## THE RECORDS
..............................

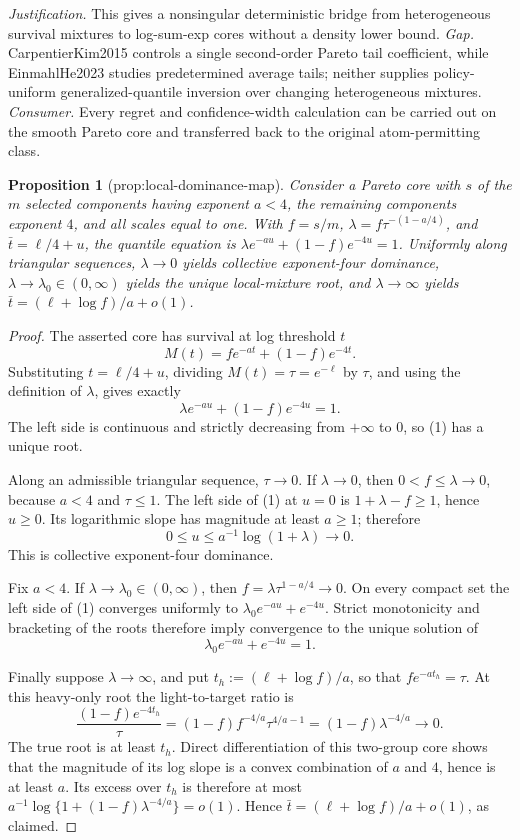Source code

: \documentclass{article}
\newtheorem{proposition}{Proposition}
\begin{document}
\par\smallskip\noindent \textit{Justification.} This gives a nonsingular deterministic bridge from heterogeneous survival mixtures to log-sum-exp cores without a density lower bound. \textit{Gap.} CarpentierKim2015 controls a single second-order Pareto tail coefficient, while EinmahlHe2023 studies predetermined average tails; neither supplies policy-uniform generalized-quantile inversion over changing heterogeneous mixtures. \textit{Consumer.} Every regret and confidence-width calculation can be carried out on the smooth Pareto core and transferred back to the original atom-permitting class.

\begin{proposition}[prop:local-dominance-map]\label{prop:local-dominance-map}
Consider a Pareto core with \(s\) of the \(m\) selected components having exponent \(a<4\), the remaining components exponent \(4\), and all scales equal to one. With \(f=s/m\), \(\lambda=f\tau^{-(1-a/4)}\), and \(\bar t=\ell/4+u\), the quantile equation is \(\lambda e^{-au}+(1-f)e^{-4u}=1\). Uniformly along triangular sequences, \(\lambda\to0\) yields collective exponent-four dominance, \(\lambda\to\lambda_0\in(0,\infty)\) yields the unique local-mixture root, and \(\lambda\to\infty\) yields \(\bar t=(\ell+\log f)/a+o(1)\).
\end{proposition}
\begin{proof}
The asserted core has survival at log threshold \(t\)
\[
M(t)=f e^{-at}+(1-f)e^{-4t}.
\]
Substituting \(t=\ell/4+u\), dividing \(M(t)=\tau=e^{-\ell}\) by \(\tau\), and using the definition of \(\lambda\), gives exactly
\[
\lambda e^{-au}+(1-f)e^{-4u}=1.                                         \tag{1}
\]
The left side is continuous and strictly decreasing from \(+\infty\) to \(0\), so (1) has a unique root.

Along an admissible triangular sequence, \(\tau\to0\).  If \(\lambda\to0\), then \(0<f\leq\lambda\to0\), because \(a<4\) and \(\tau\leq1\).  The left side of (1) at \(u=0\) is \(1+\lambda-f\geq1\), hence \(u\geq0\).  Its logarithmic slope has magnitude at least \(a\geq1\); therefore
\[
0\leq u\leq a^{-1}\log(1+\lambda)\longrightarrow0.
\]
This is collective exponent-four dominance.

Fix \(a<4\).  If \(\lambda\to\lambda_0\in(0,\infty)\), then \(f=\lambda\tau^{1-a/4}\to0\).  On every compact set the left side of (1) converges uniformly to \(\lambda_0e^{-au}+e^{-4u}\).  Strict monotonicity and bracketing of the roots therefore imply convergence to the unique solution of
\[
\lambda_0e^{-au}+e^{-4u}=1.
\]

Finally suppose \(\lambda\to\infty\), and put \(t_h:=(\ell+\log f)/a\), so that \(fe^{-at_h}=\tau\).  At this heavy-only root the light-to-target ratio is
\[
\frac{(1-f)e^{-4t_h}}{\tau}
=(1-f)f^{-4/a}\tau^{4/a-1}
=(1-f)\lambda^{-4/a}\longrightarrow0.                                  \tag{2}
\]
The true root is at least \(t_h\).  Direct differentiation of this two-group core shows that the magnitude of its log slope is a convex combination of \(a\) and \(4\), hence is at least \(a\).  Its excess over \(t_h\) is therefore at most \(a^{-1}\log\{1+(1-f)\lambda^{-4/a}\}=o(1)\).  Hence \(\bar t=(\ell+\log f)/a+o(1)\), as claimed.
\end{proof}
\end{document}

..............................

## TASK ITEM
Could you work out how many lines in the material contain the word "that"? Reply with the number only.

## EXERCISE RESULT
2